What is being asked: When you have gone through the records below, state only how many lines include the word "length".
↓↓↓
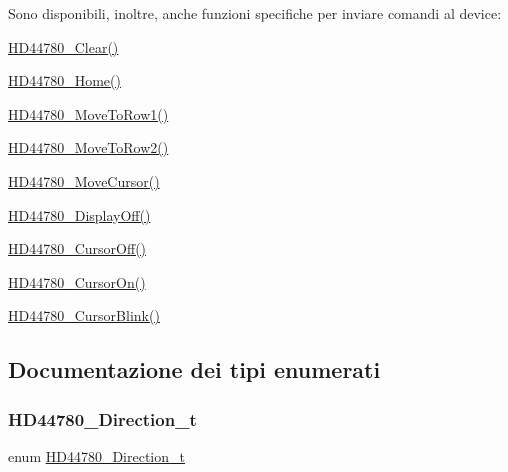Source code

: Sono disponibili, inoltre, anche funzioni specifiche per inviare comandi al device\+:
\begin{DoxyItemize}
\item \hyperlink{group___h_d44780_ga38cac13d7a66f068be54f79a716ff7d4}{H\+D44780\+\_\+\+Clear()}
\item \hyperlink{group___h_d44780_ga68e3712332aa9482d4bdaa4991a92127}{H\+D44780\+\_\+\+Home()}
\item \hyperlink{group___h_d44780_gad90e2924a4e632ce42940323f8f49e37}{H\+D44780\+\_\+\+Move\+To\+Row1()}
\item \hyperlink{group___h_d44780_ga713670d498b6f5d50a174df19081c515}{H\+D44780\+\_\+\+Move\+To\+Row2()}
\item \hyperlink{group___h_d44780_gabcea9a03050c46530e39b7556c673baf}{H\+D44780\+\_\+\+Move\+Cursor()}
\item \hyperlink{group___h_d44780_ga5cf07b2179272029410f9a81f56621ed}{H\+D44780\+\_\+\+Display\+Off()}
\item \hyperlink{group___h_d44780_ga56421dc398825188aa10257063a3ee4b}{H\+D44780\+\_\+\+Cursor\+Off()}
\item \hyperlink{group___h_d44780_ga3a381cb44df5d76d79be5ed71a52bae6}{H\+D44780\+\_\+\+Cursor\+On()}
\item \hyperlink{group___h_d44780_ga92eb58cb7d73c9a87b7087a9c56f73d5}{H\+D44780\+\_\+\+Cursor\+Blink()}~\newline
 
\end{DoxyItemize}

\subsection{Documentazione dei tipi enumerati}
\mbox{\label{group___h_d44780_gaf46f4db4f981d3a1088804a6d6980d30}} 
\subsubsection{\texorpdfstring{H\+D44780\+\_\+\+Direction\+\_\+t}{HD44780\_Direction\_t}}
{\footnotesize\ttfamily enum \hyperlink{group___h_d44780_gaf46f4db4f981d3a1088804a6d6980d30}{H\+D44780\+\_\+\+Direction\+\_\+t}}



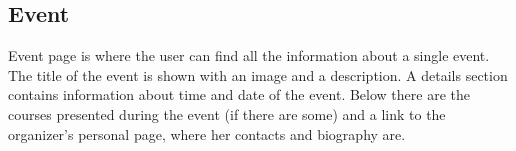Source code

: \documentclass[../../DD.tex]{subfiles}
\begin{document}
	\subsection{Event}
		Event page is where the user can find all the information about a single event. The title of the event is shown with an image and a description. A details section contains information about time and date of the event. Below there are the courses presented during the event (if there are some) and a link to the organizer's personal page, where her contacts and biography are.
		\newline
\end{document}
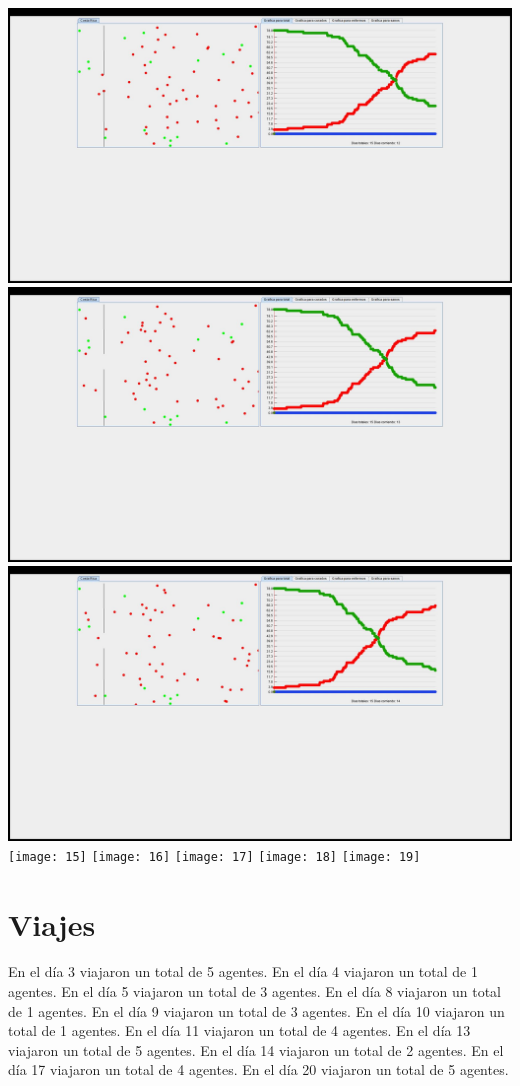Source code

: \documentclass{report}
\begin{document}
\includegraphics[scale=0.20]{12}
\includegraphics[scale=0.20]{13}
\includegraphics[scale=0.20]{14}
\texttt{[image: 15]}
\texttt{[image: 16]}
\texttt{[image: 17]}
\texttt{[image: 18]}
\texttt{[image: 19]}
\newpage
\section{Viajes}
En el d\'ia 3 viajaron un total de 5 agentes.\n
En el d\'ia 4 viajaron un total de 1 agentes.\n
En el d\'ia 5 viajaron un total de 3 agentes.\n
En el d\'ia 8 viajaron un total de 1 agentes.\n
En el d\'ia 9 viajaron un total de 3 agentes.\n
En el d\'ia 10 viajaron un total de 1 agentes.\n
En el d\'ia 11 viajaron un total de 4 agentes.\n
En el d\'ia 13 viajaron un total de 5 agentes.\n
En el d\'ia 14 viajaron un total de 2 agentes.\n
En el d\'ia 17 viajaron un total de 4 agentes.\n
En el d\'ia 20 viajaron un total de 5 agentes.\newline
\end{document}
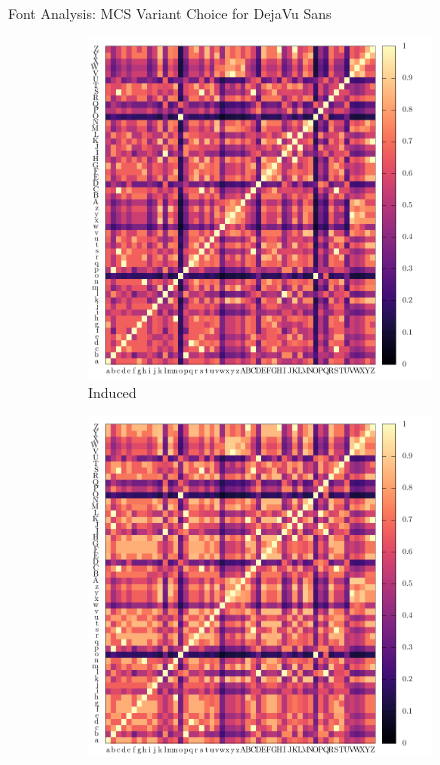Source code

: \begin{frame}{Font Analysis: MCS Variant Choice for DejaVu Sans}
	\begin{figure}
		\centering
		\begin{subfigure}[b]{0.3\linewidth}
			\includegraphics[width=\linewidth, height=0.9\linewidth]{../tables/dejavu-sans/induced-conf-nrm.pdf}
			\caption{
				Induced
				\label{fig:heat:filter:induced}
			}
		\end{subfigure}
		\begin{subfigure}[b]{0.3\linewidth}
			\includegraphics[width=\linewidth, height=0.9\linewidth]{../tables/dejavu-sans/edgecountinc-conf-nrm.pdf}

\end{subfigure}
\end{figure}
\end{frame}
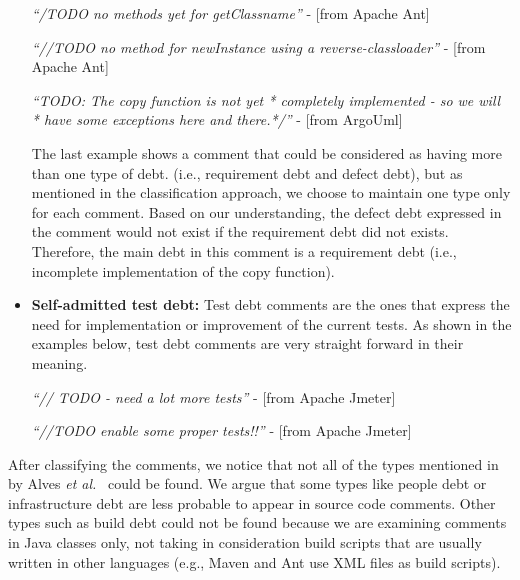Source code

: \begin{itemize}
  \begin{displayquote}
    \textit{``/TODO no methods yet for getClassname''} - [from Apache Ant]
    
    \vspace{1mm}
    
    \textit{``//TODO no method for newInstance using a reverse-classloader''} - [from Apache Ant]

    \vspace{1mm}
    
    \textit{``TODO: The copy function is not yet * completely implemented - so we will  * have some exceptions here and there.*/''} - [from ArgoUml]  
    
  \end{displayquote}
  \vspace{1mm}  
  
The last example shows a comment that could be considered as having more than one type of debt. (i.e., requirement debt and defect debt), but as mentioned in the classification approach, we choose to maintain one type only for each comment. Based on our understanding, the defect debt expressed in the comment would not exist if the requirement debt did not exists. Therefore, the main debt in this comment is a requirement debt (i.e., incomplete implementation of the copy function). 
      
  \vspace{1mm}
  \item \textbf{Self-admitted test debt:} Test debt comments are the ones that express the need for implementation or improvement of the current tests. As shown in the examples below, test debt comments are very straight forward in their meaning. 
  
  \begin{displayquote}
    \textit{``// TODO - need a lot more tests''} - [from Apache Jmeter]
    
    \vspace{1mm}
    
    \textit{``//TODO enable some proper tests!!''} - [from Apache Jmeter]
  \end{displayquote}
  \vspace{1mm}  
    
\end{itemize}

After classifying the comments, we notice that not all of the types mentioned in by Alves \emph{et al.}~\cite{Alves2014MTD} could be found. We argue that some types like people debt or infrastructure debt are less probable to appear in source code comments. Other types such as build debt could not be found because we are examining comments in Java classes only, not taking in consideration build scripts that are usually written in other languages (e.g., Maven and Ant use XML files as build scripts). 

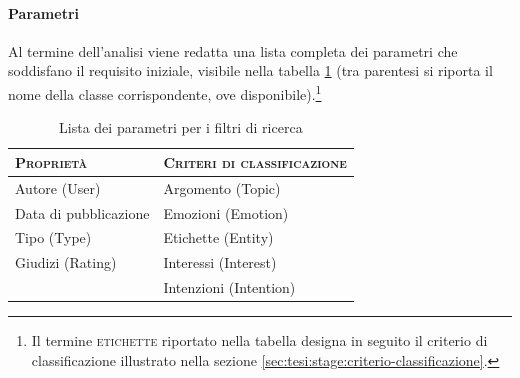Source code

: \paragraph{Parametri}
Al termine dell'analisi viene redatta una lista completa dei parametri che soddisfano il requisito iniziale, visibile nella tabella \ref{tab:tesi:stage:parametri-filtri} (tra parentesi si riporta il nome della classe corrispondente, ove disponibile).\footnote{Il termine \textsc{etichette} riportato nella tabella designa in seguito il criterio di classificazione illustrato nella sezione \ref{sec:tesi:stage:criterio-classificazione}.}
\begin{table}[ht]
\centering
\begin{tabular}{|l|l|}
\hline
\textsc{Proprietà} & \textsc{Criteri di classificazione} \\ \hline
Autore (\textsf{User}) & Argomento (\textsf{Topic})\\
Data di pubblicazione & Emozioni (\textsf{Emotion}) \\
Tipo (\textsf{Type}) & Etichette (\textsf{Entity}) \\
Giudizi (\textsf{Rating}) & Interessi (\textsf{Interest}) \\
& Intenzioni (\textsf{Intention}) \\ \hline
\end{tabular}
\caption{Lista dei parametri per i filtri di ricerca}
\label{tab:tesi:stage:parametri-filtri}
\end{table}

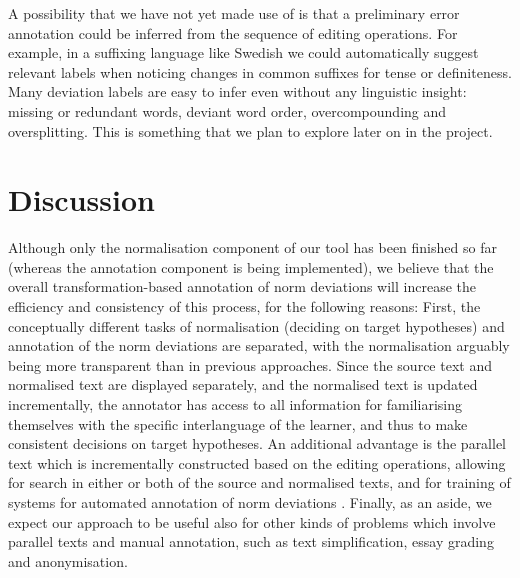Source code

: \documentclass[10pt, a4paper]{article}
\newcommand{\dan}[1]{{\color{Fuchsia}{Dan: #1}}}
\newcommand{\elena}[1]{{\color{BrickRed}{Elena: #1}}}
\newcommand{\normAnn}[0]{our tool }
\begin{document}
A possibility that we have not yet made use of is that a preliminary error annotation could be inferred from the sequence of editing operations. For example, in a suffixing language like Swedish we could automatically
suggest relevant labels when noticing changes in common suffixes for tense
or definiteness.
Many deviation labels are easy to infer even without any linguistic
insight: missing or redundant words, deviant word order, overcompounding
and oversplitting.
This is something that we plan to explore later on in the project.


\section{Discussion}
\label{sec:discussion}


Although only the normalisation component of \normAnn has been finished so far (whereas the annotation component is being implemented), we believe that the overall transformation-based annotation of norm deviations
will increase the efficiency and consistency of this process, for the following reasons: %
First, the conceptually different tasks of normalisation (deciding on target hypotheses) and annotation of the norm deviations are separated, with the normalisation arguably being more transparent than in previous approaches. Since the source text and normalised text are displayed separately, and the normalised text is updated incrementally, the annotator has access to all information for familiarising themselves with the specific interlanguage of the learner, and thus to make consistent decisions on target hypotheses.
An additional advantage is the parallel text which is incrementally constructed based on the editing operations, allowing for search in either or both of the source and normalised texts, and for training of systems for automated annotation of norm deviations \cite{sproat2016rnn}.
Finally, as an aside, we expect our approach to be useful also for other kinds of problems which involve parallel texts and manual annotation, such as text simplification, %
 essay grading and anonymisation. %
\end{document}
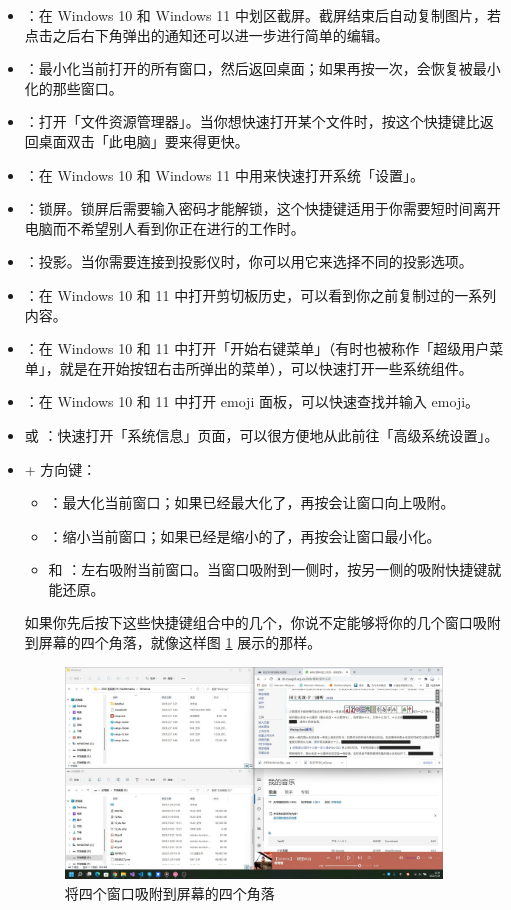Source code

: \begin{itemize}
  \item {}：在 Windows 10 和 Windows 11 中划区截屏。截屏结束后自动复制图片，若点击之后右下角弹出的通知还可以进一步进行简单的编辑。
  \item {}：最小化当前打开的所有窗口，然后返回桌面；如果再按一次，会恢复被最小化的那些窗口。
  \item {}：打开「文件资源管理器」。当你想快速打开某个文件时，按这个快捷键比返回桌面双击「此电脑」要来得更快。
  \item {}：在 Windows 10 和 Windows 11 中用来快速打开系统「设置」。
  \item {}：锁屏。锁屏后需要输入密码才能解锁，这个快捷键适用于你需要短时间离开电脑而不希望别人看到你正在进行的工作时。
  \item {}：投影。当你需要连接到投影仪时，你可以用它来选择不同的投影选项。
  \item {}：在 Windows 10 和 11 中打开剪切板历史，可以看到你之前复制过的一系列内容。
  \item {}：在 Windows 10 和 11 中打开「开始右键菜单」（有时也被称作「超级用户菜单」，就是在开始按钮右击所弹出的菜单），可以快速打开一些系统组件。
  \item {}：在 Windows 10 和 11 中打开 emoji 面板，可以快速查找并输入 emoji。
  \item {} 或 ：快速打开「系统信息」页面，可以很方便地从此前往「高级系统设置」。
  \item {} + 方向键：
  \begin{itemize}
    \item {}：最大化当前窗口；如果已经最大化了，再按会让窗口向上吸附。
    \item {}：缩小当前窗口；如果已经是缩小的了，再按会让窗口最小化。
    \item {} 和 ：左右吸附当前窗口。当窗口吸附到一侧时，按另一侧的吸附快捷键就能还原。
  \end{itemize}

  如果你先后按下这些快捷键组合中的几个，你说不定能够将你的几个窗口吸附到屏幕的四个角落，就像这样图 \ref{Four_windows} 展示的那样。

  \begin{figure}[htb!]
    \centering
    \includegraphics[width=10cm]{assets/Four_windows.jpg}
    \caption{将四个窗口吸附到屏幕的四个角落}
    \label{Four_windows}
  \end{figure}


\end{itemize}

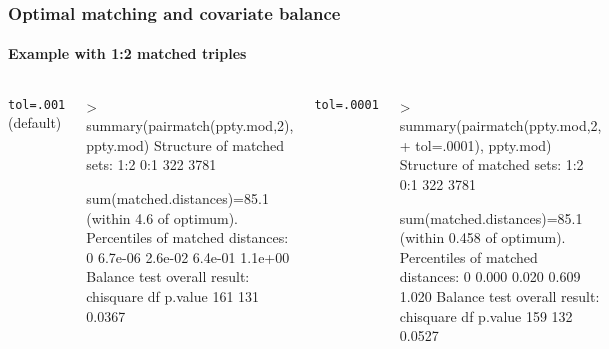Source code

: 
\begin{frame}[fragile] \frametitle{Optimal matching and covariate balance}

\framesubtitle{Example with 1:2 matched triples}

\begin{columns}
{
  \begin{center}
    { \texttt{tol=.001} (default)}
  \end{center}
{\footnotesize
\begin{semiverbatim}
> summary(pairmatch(ppty.mod,2),
ppty.mod)
Structure of matched sets:
 1:2  0:1
 322 3781

sum(matched.distances)=85.1
(within 4.6 of optimum).
Percentiles of matched distances:
     0%
6.7e-06 2.6e-02 6.4e-01 1.1e+00
Balance test overall result:
  chisquare  df p.value
        161 131  0.0367
\end{semiverbatim}
}
}
{
  \begin{center}
    { \texttt{tol=.0001}}
  \end{center}
{\footnotesize
\begin{semiverbatim}
> summary(pairmatch(ppty.mod,2,
+ tol=.0001), ppty.mod)
Structure of matched sets:
 1:2  0:1
 322 3781

sum(matched.distances)=85.1
(within 0.458 of optimum).
Percentiles of matched distances:
   0%
0.000 0.020 0.609 1.020
Balance test overall result:
  chisquare  df p.value
        159 132  0.0527
\end{semiverbatim}
}
}
\end{columns}


\end{frame}




\begin{frame}[allowframebreaks]



{\scriptsize

}
\end{frame}


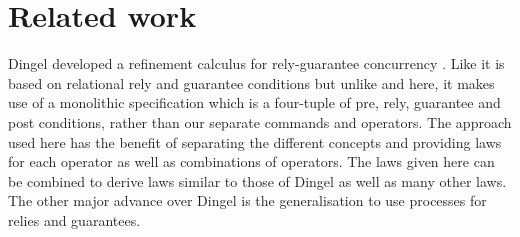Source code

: \documentclass[fleqn]{fac}
\begin{document}
\section{Related work}

Dingel developed a refinement calculus for rely-guarantee concurrency \cite{DingelPhD,Dingel02}.
Like \cite{HayesJonesColvin14TR} it is based on relational rely and guarantee conditions
but unlike \cite{HayesJonesColvin14TR} and here, 
it makes use of a monolithic specification which is a four-tuple of pre, rely, guarantee and post conditions,
rather than our separate commands and operators.
The approach used here has the benefit of separating the different concepts 
and providing laws for each operator as well as combinations of operators.
The laws given here can be combined to derive laws similar to those of Dingel as well as many other laws.
The other major advance over Dingel is the generalisation to use processes 
for relies and guarantees.
\end{document}
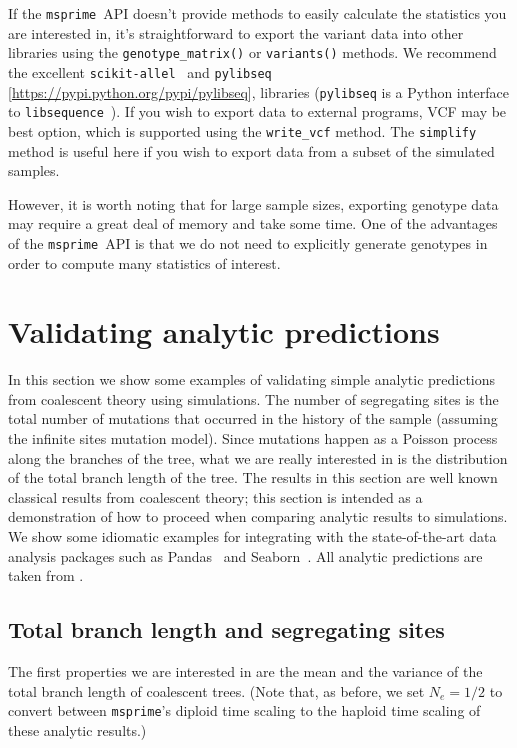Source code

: \documentclass[graybox]{svmult}
\newcommand{\msprime}[0]{\texttt{msprime}}
\begin{document}
If the \msprime\ API doesn't provide methods to easily calculate the
statistics you are interested in, it's straightforward to export the
variant data into other libraries using the \texttt{genotype\_matrix()}
or \texttt{variants()} methods. We recommend the excellent
\texttt{scikit-allel}~\citep{miles2017scikit} and
\texttt{pylibseq} [\url{https://pypi.python.org/pypi/pylibseq}],
libraries (\texttt{pylibseq} is a Python interface to
\texttt{libsequence}~\citep{thornton2003libsequence}). If you wish to export data to
external programs, VCF may be best option, which is supported using the
\texttt{write\_vcf} method. The \texttt{simplify} method is useful here
if you wish to export data from a subset of the simulated samples.

However, it is worth noting that for large sample sizes, exporting
genotype data may require a great deal of memory and take some time. One
of the advantages of the \msprime\ API is that we do not need to
explicitly generate genotypes in order to compute many
statistics of interest.

\section{Validating analytic predictions}\label{validating-analytical-predictions}

In this section we show some examples of validating simple analytic
predictions from coalescent theory using simulations. The number of
segregating sites is the total number of mutations that occurred in the
history of the sample (assuming the infinite sites mutation model).
Since mutations happen as a Poisson process along the branches of the
tree, what we are really interested in is the distribution of the total
branch length of the tree. The results in this section are well known
classical results from coalescent theory; this section is intended as a
demonstration of how to proceed when comparing analytic results to
simulations. We show some idiomatic examples for integrating with
the state-of-the-art data analysis packages such
as Pandas~\citep{mckinney2010data} and Seaborn~\citep{michael_waskom_2017_883859}.
All analytic predictions are taken from \cite{wakely2008coalescent}.

\subsection{Total branch length and segregating sites}
The first properties we are interested in are the mean and the
variance of the total branch length of coalescent trees. (Note that, as
before, we set \(N_e=1/2\) to convert between \msprime's diploid time
scaling to the haploid time scaling of these analytic results.)
\end{document}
↑↑↑
Response area: 3